- Isolation and Characterization of (PAH) Biodegrading Marine Bacteria
Sulaiman Ali Alharbi1*, M.E.Zayed1, Arunachalam Chinnathambi1, Naiyf S. Alharbi1 and Milton Wainwright1,2
Polyaromatic hydrocarbons (PAH) are considered to be important and dangerous pollutants which cause serious health problems and/or genetic defects in humans, as well as harming the flora and fauna of affected habitats. In this study, we interested in determining if bacteria can be successfully used to bioremediate PAH pollution as an alternative to physical and chemical methods. The bacteria used in this study were isolated from three PAH polluted sites of Mediterranean Sea, off Alexandria, Egypt. The study is devoted to the isolation of bacteria that can degrade three low molecular weight PAHs and to determine the effect of pH on this process. Nine phenanthrene-degrading, seven-naphthalene-degrading and eight anthracene-degrading bacteria were isolated, by enrichment, from the marine water sample.

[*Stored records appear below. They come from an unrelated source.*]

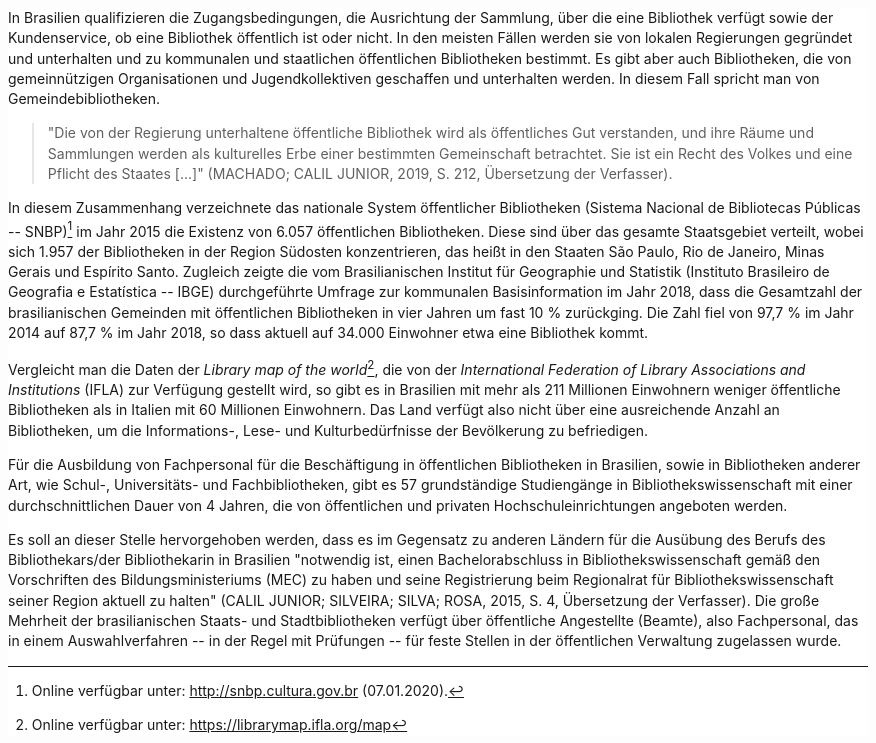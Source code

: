 In Brasilien qualifizieren die Zugangsbedingungen, die Ausrichtung der
Sammlung, über die eine Bibliothek verfügt sowie der Kundenservice, ob
eine Bibliothek öffentlich ist oder nicht. In den meisten Fällen werden
sie von lokalen Regierungen gegründet und unterhalten und zu kommunalen
und staatlichen öffentlichen Bibliotheken bestimmt. Es gibt aber auch
Bibliotheken, die von gemeinnützigen Organisationen und
Jugendkollektiven geschaffen und unterhalten werden. In diesem Fall
spricht man von Gemeindebibliotheken.

> "Die von der Regierung unterhaltene öffentliche Bibliothek wird als
> öffentliches Gut verstanden, und ihre Räume und Sammlungen werden als
> kulturelles Erbe einer bestimmten Gemeinschaft betrachtet. Sie ist ein
> Recht des Volkes und eine Pflicht des Staates \[\...\]" (MACHADO; CALIL
> JUNIOR, 2019, S. 212, Übersetzung der Verfasser).

In diesem Zusammenhang verzeichnete das nationale System öffentlicher
Bibliotheken (Sistema Nacional de Bibliotecas Públicas -- SNBP)[^6] im
Jahr 2015 die Existenz von 6.057 öffentlichen Bibliotheken. Diese sind
über das gesamte Staatsgebiet verteilt, wobei sich 1.957 der
Bibliotheken in der Region Südosten konzentrieren, das heißt in den
Staaten São Paulo, Rio de Janeiro, Minas Gerais und Espírito Santo.
Zugleich zeigte die vom Brasilianischen Institut für Geographie und
Statistik (Instituto Brasileiro de Geografia e Estatística -- IBGE)
durchgeführte Umfrage zur kommunalen Basisinformation im Jahr 2018, dass
die Gesamtzahl der brasilianischen Gemeinden mit öffentlichen
Bibliotheken in vier Jahren um fast 10 % zurückging. Die Zahl fiel von
97,7 % im Jahr 2014 auf 87,7 % im Jahr 2018, so dass aktuell auf 34.000
Einwohner etwa eine Bibliothek kommt.

Vergleicht man die Daten der *Library map of the world*[^7], die von der
*International Federation of Library Associations and Institutions*
(IFLA) zur Verfügung gestellt wird, so gibt es in Brasilien mit mehr als
211 Millionen Einwohnern weniger öffentliche Bibliotheken als in Italien
mit 60 Millionen Einwohnern. Das Land verfügt also nicht über eine
ausreichende Anzahl an Bibliotheken, um die Informations-, Lese- und
Kulturbedürfnisse der Bevölkerung zu befriedigen.

Für die Ausbildung von Fachpersonal für die Beschäftigung in
öffentlichen Bibliotheken in Brasilien, sowie in Bibliotheken anderer
Art, wie Schul-, Universitäts- und Fachbibliotheken, gibt es 57
grundständige Studiengänge in Bibliothekswissenschaft mit einer
durchschnittlichen Dauer von 4 Jahren, die von öffentlichen und privaten
Hochschuleinrichtungen angeboten werden.

Es soll an dieser Stelle hervorgehoben werden, dass es im Gegensatz zu
anderen Ländern für die Ausübung des Berufs des Bibliothekars/der
Bibliothekarin in Brasilien "notwendig ist, einen Bachelorabschluss in
Bibliothekswissenschaft gemäß den Vorschriften des Bildungsministeriums
(MEC) zu haben und seine Registrierung beim Regionalrat für
Bibliothekswissenschaft seiner Region aktuell zu halten" (CALIL JUNIOR;
SILVEIRA; SILVA; ROSA, 2015, S. 4, Übersetzung der Verfasser). Die große
Mehrheit der brasilianischen Staats- und Stadtbibliotheken verfügt über
öffentliche Angestellte (Beamte), also Fachpersonal, das in einem
Auswahlverfahren -- in der Regel mit Prüfungen -- für feste Stellen in
der öffentlichen Verwaltung zugelassen wurde.


[^1]: Online verfügbar unter: <http://culturadigital.br/gpbp>
[^2]: Die Bundesuniversität des Bundesstaates Rio de Janeiro (UNIRIO)
[^3]: Die in den vergangenen Jahrhunderten erlebten Transformationen
[^4]: Inaf ist eine Studie, die von zwei brasilianischen Institutionen
[^5]: Der Inaf stuft den Alphabetisierungsgrad in fünf Gruppen ein:
[^6]: Online verfügbar unter: <http://snbp.cultura.gov.br> (07.01.2020).
[^7]: Online verfügbar unter: <https://librarymap.ifla.org/map>
[^8]: Der Studiengang für Bibliothekswissenschaft an der "Hochschule für
[^9]: Das brasilianische Studium "auf Lehramt" \[port.: curso de
[^10]: Bei der *Extensão* handelt es sich um einen Bestandteil der
[^11]: Der Begriff der bibliothekarisch-informatorischen Praxis, der
[^12]:  Paulo Freie (1921--1997) war ein brasilianischer Pädagoge und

All of the isolates grew on the PAHs (phenanthrene, anthracene and naphthalene) at varying rates and utilized them as sole source of carbon and energy.
Key words: Polyaromatic hydrocarbons (PAH), Biodegrading marine bacteria, Environmental contamination, Marine water,
Polycyclic aromatic hydrocarbons (PAHs) are contaminants of aquatic and terrestrial ecosystems which generated continuously by the inadvertently incomplete combustion of organic matter, for instance in forest fires, home heating, traffic, and waste incineration1. PAHs constitute a large and diverse class of organic compounds and are generally described as molecules which consist of three or more fused aromatic rings in various structural configurations2. Polycyclic aromatic hydrocarbons are composed of fused, aromatic rings whose biochemical persistence arises from dense clouds of π-electrons on both sides of the ring structures, thereby making them resistant to nucleophilic attack3.

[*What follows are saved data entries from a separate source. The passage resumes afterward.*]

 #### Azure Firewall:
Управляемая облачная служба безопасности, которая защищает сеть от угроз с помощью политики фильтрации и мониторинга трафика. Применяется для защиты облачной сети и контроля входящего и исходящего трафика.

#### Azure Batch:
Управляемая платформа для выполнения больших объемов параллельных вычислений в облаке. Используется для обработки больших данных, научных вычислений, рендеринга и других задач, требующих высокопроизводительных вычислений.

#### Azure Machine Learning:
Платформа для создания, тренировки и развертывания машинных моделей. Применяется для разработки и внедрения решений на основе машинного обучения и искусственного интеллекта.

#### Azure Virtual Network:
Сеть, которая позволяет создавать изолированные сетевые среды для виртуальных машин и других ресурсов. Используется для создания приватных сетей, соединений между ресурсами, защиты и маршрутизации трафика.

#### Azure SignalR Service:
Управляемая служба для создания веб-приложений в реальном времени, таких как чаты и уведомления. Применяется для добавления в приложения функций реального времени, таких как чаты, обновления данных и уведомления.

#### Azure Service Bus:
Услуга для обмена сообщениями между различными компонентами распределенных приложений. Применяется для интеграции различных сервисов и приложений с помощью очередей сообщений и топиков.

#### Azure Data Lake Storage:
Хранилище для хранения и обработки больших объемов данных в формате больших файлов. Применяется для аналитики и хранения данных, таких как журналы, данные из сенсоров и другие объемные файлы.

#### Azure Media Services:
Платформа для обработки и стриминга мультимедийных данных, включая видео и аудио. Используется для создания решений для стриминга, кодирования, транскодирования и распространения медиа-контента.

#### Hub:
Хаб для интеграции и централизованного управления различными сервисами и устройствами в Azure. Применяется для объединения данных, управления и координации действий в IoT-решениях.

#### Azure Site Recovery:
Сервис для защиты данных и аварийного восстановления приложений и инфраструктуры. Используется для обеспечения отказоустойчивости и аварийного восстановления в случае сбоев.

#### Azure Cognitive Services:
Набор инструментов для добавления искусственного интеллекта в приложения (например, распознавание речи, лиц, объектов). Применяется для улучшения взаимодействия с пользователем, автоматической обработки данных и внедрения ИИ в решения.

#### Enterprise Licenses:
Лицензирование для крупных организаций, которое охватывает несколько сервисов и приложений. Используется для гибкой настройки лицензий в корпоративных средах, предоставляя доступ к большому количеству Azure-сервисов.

Environments contaminated with PAHs are deemed hazardous because of their carcinogenic, mutagenic and teratogenic effects4,5 and low molecular weight PAHs such as naphthalene (the simplest, containing two benzene rings), anthracene and phenanthrene (both of which contain three benzene rings) are also known to possess potentially hazardous health effects6.
A variety of techniques have been applied to the treatment of environments contaminated by PAH containing petroleum hydrocarbons, notably physical treatments using thermal or chemical processes7. However, these treatments are generally time consuming and expensive8,9. Microbial bioremediation however, provides a potentially cheap and effective means of bio-remediating PAH-contaminated environments10. The ability of microorganisms to degrade PAHs is well documented11, 12 and microbial degradation is a major environmental process affecting the fate of PAHs in both terrestrial and aquatic ecosystems13. Bioremediation using microbes converts toxic or persistent organic molecules into harmless end products, such as carbon dioxide and water 14.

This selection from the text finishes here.